Solar Powered Analog Synthezier

Feb 26, 2018 22:38 · 669 words · 4 minutes read Hardware Fabrication Analog

For this assigment for Energy, we are to power computation with solar power. I am collaborating with Fanni Fazakas, and we are going to create a solar powered analog synthesizer. This will take energy from the sun and convert it directly into sound waves via a low-power analog circuit.

Generating Sine, Square, and Triangle Waves

We got a circuit design from Eric Rosenthal that can produce a sine, square and triangle wave:

Eric Rosenthal's circuit for a function generator using LM358 op-amps. It can generate sine, square, and triangle waves.

First we wanted to breadboard it to see how it worked. This was super challenging, and took an entire day, but we finally got it to work. In the circuit diagram, there is a 1 Megaohm potentiometer that can modify the frequency of the wave. We replaced it with 5 buttons that each set a discreet resistance in the range of 100k to 1M Ohm:

The breadboarded circuit with two LM358 opamps, and 3 function outputs from left to right: sine, square, and triangle

To be honest we don’t understand what the circuit is doing, all we know is how to assemble it and that it works. We tested each wave type with an oscilloscope:

Sine wave output
Square wave output
Triangle wave output

Varying the frequency worked by altering the resistance with each button:

Different resistances produce different frequencied sine waves

Listening to the Produced Sound

To hear the sounds it generated, we connected headphone via a breadboardable headphone jack. Nothing was audible, however. We asked our friend Amitabh to help us troubleshoot. He showed us on the Oscilloscope how the waves were oscillating above 0, which would prevent the proper vibration from occuring in the headphones for the sound to be audible:

With the waves oscillating above 0, nothing could be heard in the headphones

Per his suggestion, we added a 100 nf capacitor to the output:

100nf capacitor added in series to output to make it oscillate around 0

This smoothed it out and the wave oscillated around 0:

We could successfully now hear sounds tones from the headhpones when listening to sine, square, and triangle waves.

Power Budget

The circuit is designed to work optimally at 12V, and the waves decayed as we lowered the voltage. Around 6v is the minimum voltage. It worked at to 19V, but we didn’t want to turn the voltage up higher for fear of burning something out.
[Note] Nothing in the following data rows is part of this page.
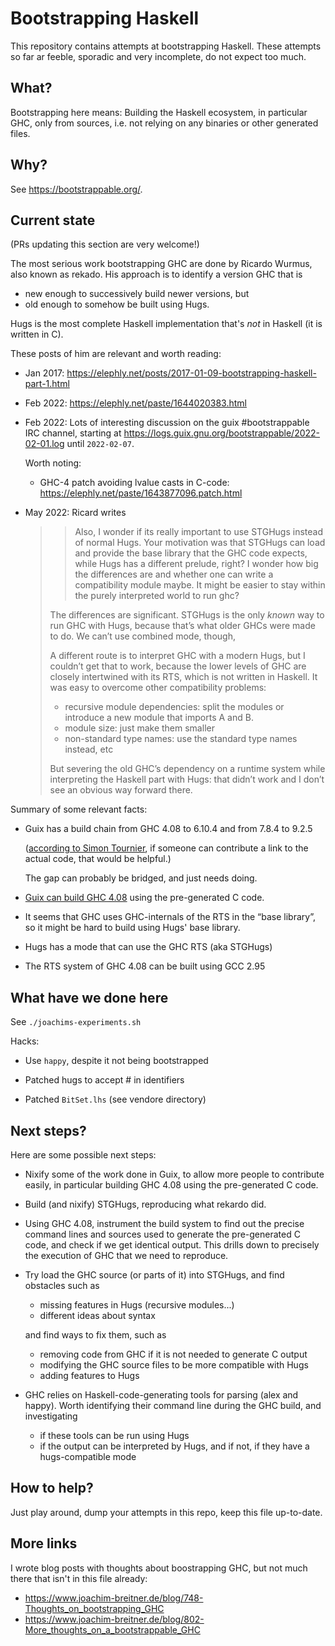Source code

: # Bootstrapping Haskell

This repository contains attempts at bootstrapping Haskell. These attempts so
far ar feeble, sporadic and very incomplete, do not expect too much.

## What?

Bootstrapping here means: Building the Haskell ecosystem, in particular GHC,
only from sources, i.e. not relying on any binaries or other generated files.

## Why?

See <https://bootstrappable.org/>.

## Current state

(PRs updating this section are very welcome!)

The most serious work bootstrapping GHC are done by Ricardo Wurmus, also known
as rekado. His approach is to identify a version GHC that is

 * new enough to successively build newer versions, but
 * old enough to somehow be built using Hugs.

Hugs is the most complete Haskell implementation that's _not_ in Haskell (it is
written in C).

These posts of him are relevant and worth reading:

* Jan 2017: https://elephly.net/posts/2017-01-09-bootstrapping-haskell-part-1.html

* Feb 2022: https://elephly.net/paste/1644020383.html

* Feb 2022: Lots of interesting discussion on the guix #bootstrappable IRC channel, starting at
  <https://logs.guix.gnu.org/bootstrappable/2022-02-01.log> until `2022-02-07`.

  Worth noting:

  - GHC-4 patch avoiding lvalue casts in C-code: https://elephly.net/paste/1643877096.patch.html

* May 2022: Ricard writes

  > > Also, I wonder if its really important to use STGHugs instead of normal
  > > Hugs. Your motivation was that STGHugs can load and provide the base
  > > library that the GHC code expects, while Hugs has a different prelude,
  > > right? I wonder how big the differences are and whether one can write a
  > > compatibility module maybe. It might be easier to stay within the
  > > purely interpreted world to run ghc?
  >
  > The differences are significant.  STGHugs is the only *known* way to run
  > GHC with Hugs, because that’s what older GHCs were made to do.  We can’t
  > use combined mode, though,
  >
  > A different route is to interpret GHC with a modern Hugs, but I couldn’t
  > get that to work, because the lower levels of GHC are closely
  > intertwined with its RTS, which is not written in Haskell.  It was easy
  > to overcome other compatibility problems:
  >
  > - recursive module dependencies: split the modules or introduce a new
  >   module that imports A and B.
  > - module size: just make them smaller
  > - non-standard type names: use the standard type names instead, etc
  >
  > But severing the old GHC’s dependency on a runtime system while
  > interpreting the Haskell part with Hugs: that didn’t work and I don’t
  > see an obvious way forward there.

Summary of some relevant facts:

 * Guix has a build chain from GHC 4.08 to 6.10.4 and from 7.8.4 to 9.2.5

   ([according to Simon Tournier](https://www.joachim-breitner.de/blog/802-More_thoughts_on_a_bootstrappable_GHC#comment_1), if someone can contribute a link to the actual code, that would be helpful.)

   The gap can probably be bridged, and just needs doing.

 * [Guix can build GHC 4.08](https://packages.guix.gnu.org/packages/ghc/4.08.2/)
   using the pre-generated C code.

 * It seems that GHC uses GHC-internals of the RTS in the “base library”, so it might be hard to build using Hugs' base library.

 * Hugs has a mode that can use the GHC RTS (aka STGHugs)

 * The RTS system of GHC 4.08 can be built using GCC 2.95

## What have we done here

See `./joachims-experiments.sh`

Hacks:

* Use `happy`, despite it not being bootstrapped

* Patched hugs to accept # in identifiers

* Patched `BitSet.lhs` (see vendore directory)

## Next steps?

Here are some possible next steps:

 * Nixify some of the work done in Guix, to allow more people to contribute
   easily, in particular building GHC 4.08 using the pre-generated C code.

 * Build (and nixify) STGHugs, reproducing what rekardo did.

 * Using GHC 4.08, instrument the build system to find out the precise command
   lines and sources used to generate the pre-generated C code, and check if we
   get identical output. This drills down to precisely the execution of GHC
   that we need to reproduce.

 * Try load the GHC source (or parts of it) into STGHugs, and find obstacles such as

   - missing features in Hugs (recursive modules...)
   - different ideas about syntax

   and find ways to fix them, such as

   - removing code from GHC if it is not needed to generate C output
   - modifying the GHC source files to be more compatible with Hugs
   - adding features to Hugs

 * GHC relies on Haskell-code-generating tools for parsing (alex and happy).
   Worth identifying their command line during the GHC build, and investigating

   - if these tools can be run using Hugs
   - if the output can be interpreted by Hugs, and if not, if they have a hugs-compatible mode

## How to help?

Just play around, dump your attempts in this repo, keep this file up-to-date.

## More links

I wrote blog posts with thoughts about boostrapping GHC, but not much there that isn't in this file already:

* https://www.joachim-breitner.de/blog/748-Thoughts_on_bootstrapping_GHC
* https://www.joachim-breitner.de/blog/802-More_thoughts_on_a_bootstrappable_GHC
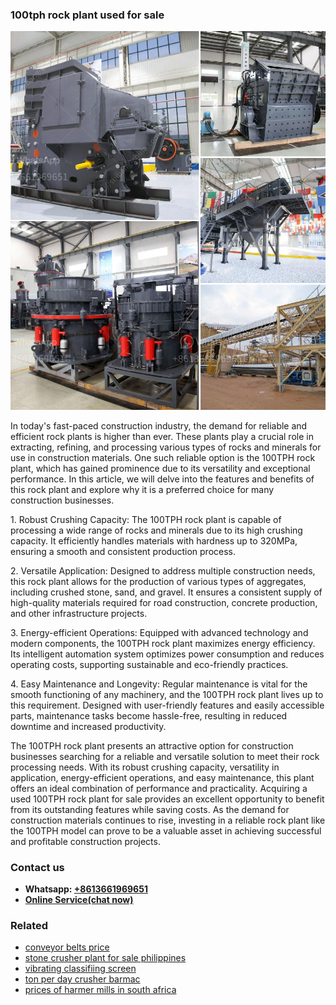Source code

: <h3>100tph rock plant used for sale</h3><img src='1708589120.jpg' alt=''><p>In today's fast-paced construction industry, the demand for reliable and efficient rock plants is higher than ever. These plants play a crucial role in extracting, refining, and processing various types of rocks and minerals for use in construction materials. One such reliable option is the 100TPH rock plant, which has gained prominence due to its versatility and exceptional performance. In this article, we will delve into the features and benefits of this rock plant and explore why it is a preferred choice for many construction businesses.</p><p>1. Robust Crushing Capacity: The 100TPH rock plant is capable of processing a wide range of rocks and minerals due to its high crushing capacity. It efficiently handles materials with hardness up to 320MPa, ensuring a smooth and consistent production process.</p><p>2. Versatile Application: Designed to address multiple construction needs, this rock plant allows for the production of various types of aggregates, including crushed stone, sand, and gravel. It ensures a consistent supply of high-quality materials required for road construction, concrete production, and other infrastructure projects.</p><p>3. Energy-efficient Operations: Equipped with advanced technology and modern components, the 100TPH rock plant maximizes energy efficiency. Its intelligent automation system optimizes power consumption and reduces operating costs, supporting sustainable and eco-friendly practices.</p><p>4. Easy Maintenance and Longevity: Regular maintenance is vital for the smooth functioning of any machinery, and the 100TPH rock plant lives up to this requirement. Designed with user-friendly features and easily accessible parts, maintenance tasks become hassle-free, resulting in reduced downtime and increased productivity.</p><p>The 100TPH rock plant presents an attractive option for construction businesses searching for a reliable and versatile solution to meet their rock processing needs. With its robust crushing capacity, versatility in application, energy-efficient operations, and easy maintenance, this plant offers an ideal combination of performance and practicality. Acquiring a used 100TPH rock plant for sale provides an excellent opportunity to benefit from its outstanding features while saving costs. As the demand for construction materials continues to rise, investing in a reliable rock plant like the 100TPH model can prove to be a valuable asset in achieving successful and profitable construction projects.</p><h3>Contact us</h3><ul><li><strong>Whatsapp:&nbsp;<a href="https://wa.me/8613661969651">+8613661969651</a></strong></li><li><a href="https://swt.shibang-china.com/?git&amp;zhl&amp;100tph rock plant used for sale"><strong>Online Service(chat now)</strong></a></li></ul><h3>Related</h3><ul><li><a href='conveyor belts price.md'>conveyor belts price</a></li><li><a href='stone crusher plant for sale philippines.md'>stone crusher plant for sale philippines</a></li><li><a href='vibrating classifiing screen.md'>vibrating classifiing screen</a></li><li><a href='ton per day crusher barmac.md'>ton per day crusher barmac</a></li><li><a href='prices of harmer mills in south africa.md'>prices of harmer mills in south africa</a></li></ul>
The circuit operating at the max and min voltage of 19 and 6 correspondingly. Anything lower and the wave totally loses its shape

We put a multimeter in series with the power supply’s power and the board. With the headphones and key pressed, and a sound decently audible, the draw was only about 8ma. If we want to connect speakers we would need some sort of an OpAmp.

Assuming that the output wave is 7V as depicted in the oscilloscope, here are a few speakers and what we would need to power them:

Speaker Watts Ohms Amps at 7V
Adafruit 4 Ohm 3W 3 4 0.43
Adafruit 8 Ohm 1W 1 8 0.143

Since the circuit itself only draws 8 ma, we can leave that out of the total since it’s insegnificant. We would just need more current for the opamps to power the speakers.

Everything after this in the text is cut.